§ What needs to be done
What lines in the listing below hold the string "deterministic"? Please copy them out.
......
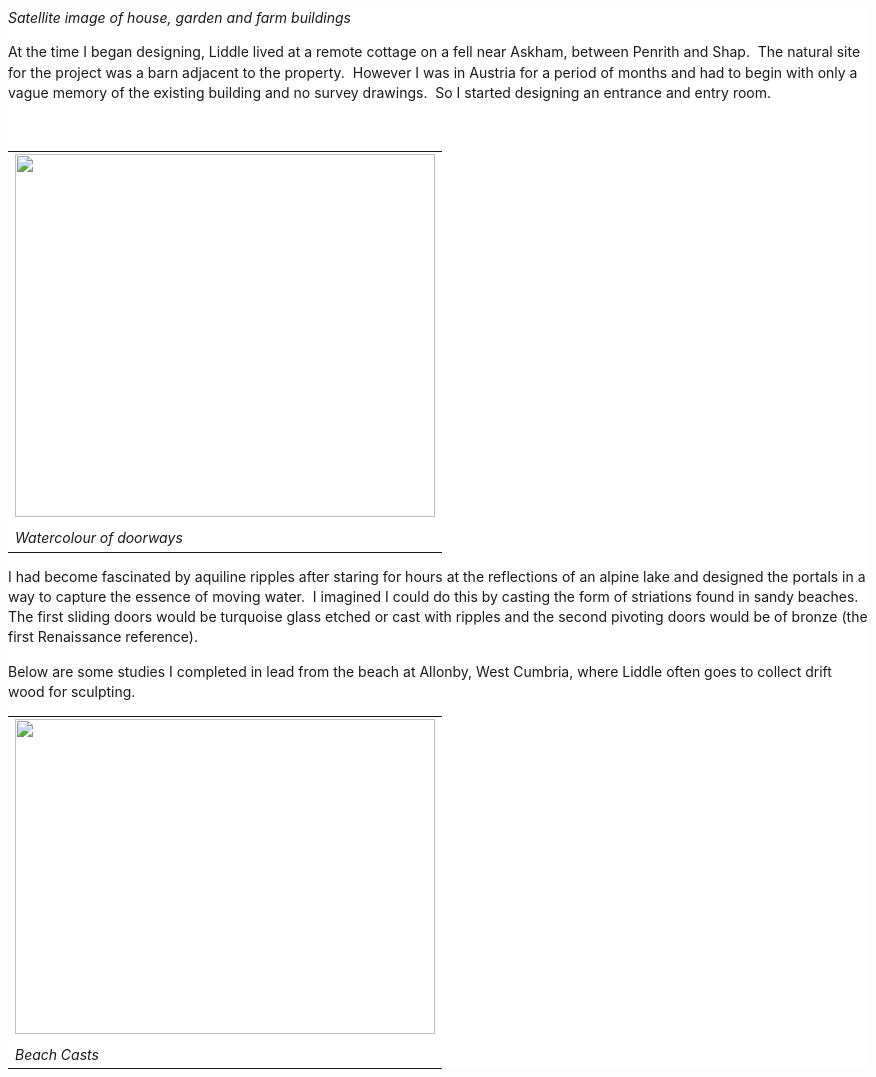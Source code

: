   <tr>
    <td>
      <address>
        Satellite image of house, garden and farm buildings
      </address>
    </td>
  </tr>
</table>

At the time I began designing, Liddle lived at a remote cottage on a fell near Askham, between Penrith and Shap.  The natural site for the project was a barn adjacent to the property.  However I was in Austria for a period of months and had to begin with only a vague memory of the existing building and no survey drawings.  So I started designing an entrance and entry room.

&nbsp;

<table border="0">
  <tr>
    <td>
      <a href="{{  '/wp-content/uploads/2011/11/Entrance.jpg' | relative_url }}"><img class="alignnone size-full wp-image-925" title="Entrance" alt="" src="{{  '/wp-content/uploads/2011/11/Entrance1.jpg' | relative_url }}" width="420" height="363"  /></a>
    </td>
  </tr>
  
  <tr>
    <td>
      <address>
        Watercolour of doorways
      </address>
    </td>
  </tr>
</table>

I had become fascinated by aquiline ripples after staring for hours at the reflections of an alpine lake and designed the portals in a way to capture the essence of moving water.  I imagined I could do this by casting the form of striations found in sandy beaches.   The first sliding doors would be turquoise glass etched or cast with ripples and the second pivoting doors would be of bronze (the first Renaissance reference).

Below are some studies I completed in lead from the beach at Allonby, West Cumbria, where Liddle often goes to collect drift wood for sculpting.

<table border="0">
  <tr>
    <td>
      <img class="alignnone size-full wp-image-926" title="1st-&-2nd-cast1" alt="" src="{{  '/wp-content/uploads/2011/11/1st-2nd-cast1.jpg' | relative_url }}" width="420" height="315"  />
    </td>
  </tr>
  
  <tr>
    <td>
      <address>
        Beach Casts
      </address>
      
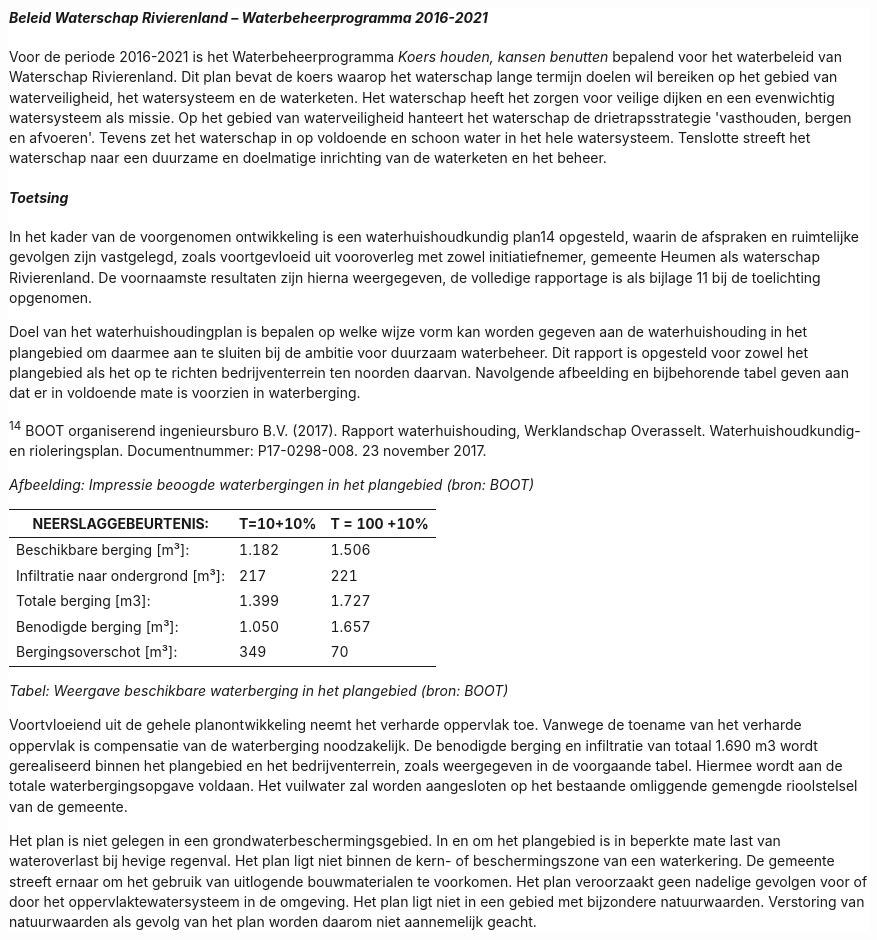 #### *Beleid Waterschap Rivierenland – Waterbeheerprogramma 2016-2021*

Voor de periode 2016-2021 is het Waterbeheerprogramma *Koers houden, kansen benutten* bepalend voor het waterbeleid van Waterschap Rivierenland. Dit plan bevat de koers waarop het waterschap lange termijn doelen wil bereiken op het gebied van waterveiligheid, het watersysteem en de waterketen. Het waterschap heeft het zorgen voor veilige dijken en een evenwichtig watersysteem als missie. Op het gebied van waterveiligheid hanteert het waterschap de drietrapsstrategie 'vasthouden, bergen en afvoeren'. Tevens zet het waterschap in op voldoende en schoon water in het hele watersysteem. Tenslotte streeft het waterschap naar een duurzame en doelmatige inrichting van de waterketen en het beheer.

#### *Toetsing*

In het kader van de voorgenomen ontwikkeling is een waterhuishoudkundig plan14 opgesteld, waarin de afspraken en ruimtelijke gevolgen zijn vastgelegd, zoals voortgevloeid uit vooroverleg met zowel initiatiefnemer, gemeente Heumen als waterschap Rivierenland. De voornaamste resultaten zijn hierna weergegeven, de volledige rapportage is als bijlage 11 bij de toelichting opgenomen.

Doel van het waterhuishoudingplan is bepalen op welke wijze vorm kan worden gegeven aan de waterhuishouding in het plangebied om daarmee aan te sluiten bij de ambitie voor duurzaam waterbeheer. Dit rapport is opgesteld voor zowel het plangebied als het op te richten bedrijventerrein ten noorden daarvan. Navolgende afbeelding en bijbehorende tabel geven aan dat er in voldoende mate is voorzien in waterberging.

<sup>14</sup> BOOT organiserend ingenieursburo B.V. (2017). Rapport waterhuishouding, Werklandschap Overasselt. Waterhuishoudkundig- en rioleringsplan. Documentnummer: P17-0298-008. 23 november 2017.

*Afbeelding: Impressie beoogde waterbergingen in het plangebied (bron: BOOT)*

| NEERSLAGGEBEURTENIS:              | T=10+10% | T = 100 +10% |
|-----------------------------------|----------|--------------|
| Beschikbare berging [m³]:         | 1.182    | 1.506        |
| Infiltratie naar ondergrond [m³]: | 217      | 221          |
| Totale berging [m3]:              | 1.399    | 1.727        |
| Benodigde berging [m³]:           | 1.050    | 1.657        |
| Bergingsoverschot [m³]:           | 349      | 70           |

*Tabel: Weergave beschikbare waterberging in het plangebied (bron: BOOT)*

Voortvloeiend uit de gehele planontwikkeling neemt het verharde oppervlak toe. Vanwege de toename van het verharde oppervlak is compensatie van de waterberging noodzakelijk. De benodigde berging en infiltratie van totaal 1.690 m3 wordt gerealiseerd binnen het plangebied en het bedrijventerrein, zoals weergegeven in de voorgaande tabel. Hiermee wordt aan de totale waterbergingsopgave voldaan. Het vuilwater zal worden aangesloten op het bestaande omliggende gemengde rioolstelsel van de gemeente.

Het plan is niet gelegen in een grondwaterbeschermingsgebied. In en om het plangebied is in beperkte mate last van wateroverlast bij hevige regenval. Het plan ligt niet binnen de kern- of beschermingszone van een waterkering. De gemeente streeft ernaar om het gebruik van uitlogende bouwmaterialen te voorkomen. Het plan veroorzaakt geen nadelige gevolgen voor of door het oppervlaktewatersysteem in de omgeving. Het plan ligt niet in een gebied met bijzondere natuurwaarden. Verstoring van natuurwaarden als gevolg van het plan worden daarom niet aannemelijk geacht.
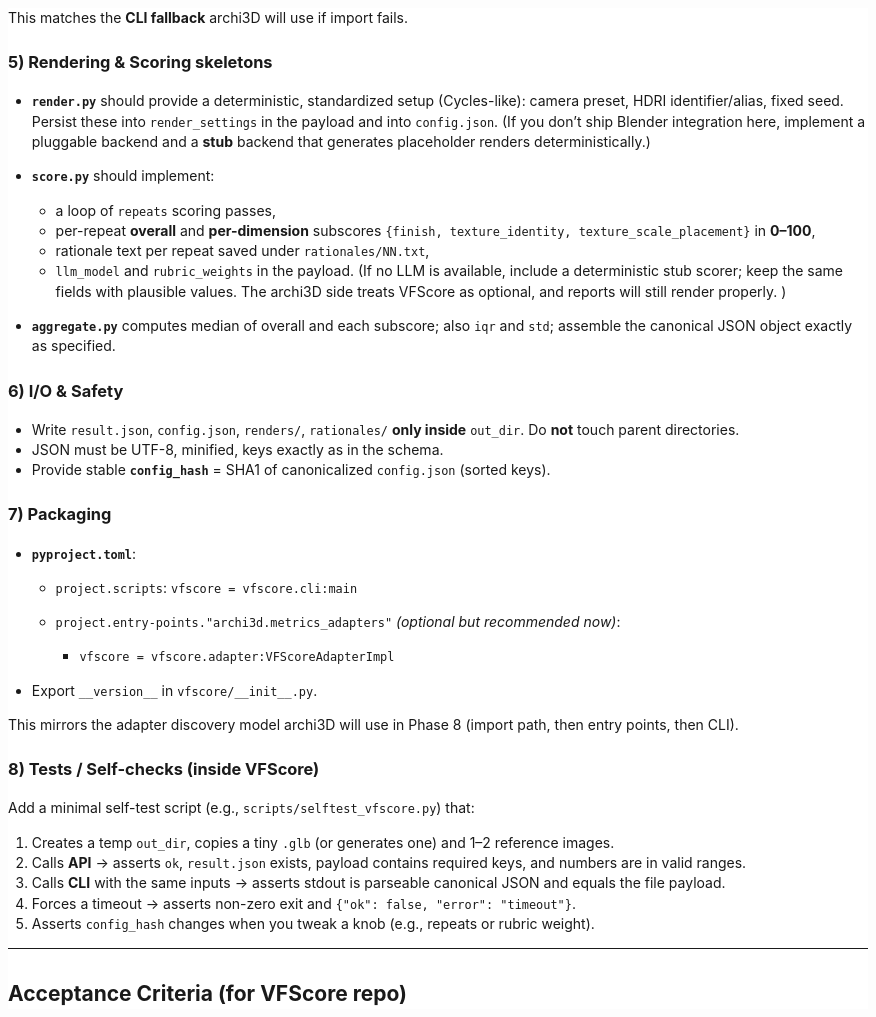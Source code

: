 This matches the **CLI fallback** archi3D will use if import fails. 

### 5) Rendering & Scoring skeletons

* **`render.py`** should provide a deterministic, standardized setup (Cycles-like): camera preset, HDRI identifier/alias, fixed seed. Persist these into `render_settings` in the payload and into `config.json`. (If you don’t ship Blender integration here, implement a pluggable backend and a **stub** backend that generates placeholder renders deterministically.)
* **`score.py`** should implement:

  * a loop of `repeats` scoring passes,
  * per-repeat **overall** and **per-dimension** subscores `{finish, texture_identity, texture_scale_placement}` in **0–100**,
  * rationale text per repeat saved under `rationales/NN.txt`,
  * `llm_model` and `rubric_weights` in the payload. (If no LLM is available, include a deterministic stub scorer; keep the same fields with plausible values. The archi3D side treats VFScore as optional, and reports will still render properly. )
* **`aggregate.py`** computes median of overall and each subscore; also `iqr` and `std`; assemble the canonical JSON object exactly as specified. 

### 6) I/O & Safety

* Write `result.json`, `config.json`, `renders/`, `rationales/` **only inside** `out_dir`. Do **not** touch parent directories.
* JSON must be UTF-8, minified, keys exactly as in the schema.
* Provide stable **`config_hash`** = SHA1 of canonicalized `config.json` (sorted keys).

### 7) Packaging

* **`pyproject.toml`**:

  * `project.scripts`: `vfscore = vfscore.cli:main`
  * `project.entry-points."archi3d.metrics_adapters"` *(optional but recommended now)*:

    * `vfscore = vfscore.adapter:VFScoreAdapterImpl`
* Export `__version__` in `vfscore/__init__.py`.

This mirrors the adapter discovery model archi3D will use in Phase 8 (import path, then entry points, then CLI). 

### 8) Tests / Self-checks (inside VFScore)

Add a minimal self-test script (e.g., `scripts/selftest_vfscore.py`) that:

1. Creates a temp `out_dir`, copies a tiny `.glb` (or generates one) and 1–2 reference images.
2. Calls **API** → asserts `ok`, `result.json` exists, payload contains required keys, and numbers are in valid ranges.
3. Calls **CLI** with the same inputs → asserts stdout is parseable canonical JSON and equals the file payload.
4. Forces a timeout → asserts non-zero exit and `{"ok": false, "error": "timeout"}`.
5. Asserts `config_hash` changes when you tweak a knob (e.g., repeats or rubric weight).

---

## Acceptance Criteria (for VFScore repo)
......
§ Result for this task
* **`render.py`** should provide a deterministic, standardized setup (Cycles-like): camera preset, HDRI identifier/alias, fixed seed. Persist these into `render_settings` in the payload and into `config.json`. (If you don’t ship Blender integration here, implement a pluggable backend and a **stub** backend that generates placeholder renders deterministically.)
  * `llm_model` and `rubric_weights` in the payload. (If no LLM is available, include a deterministic stub scorer; keep the same fields with plausible values. The archi3D side treats VFScore as optional, and reports will still render properly. )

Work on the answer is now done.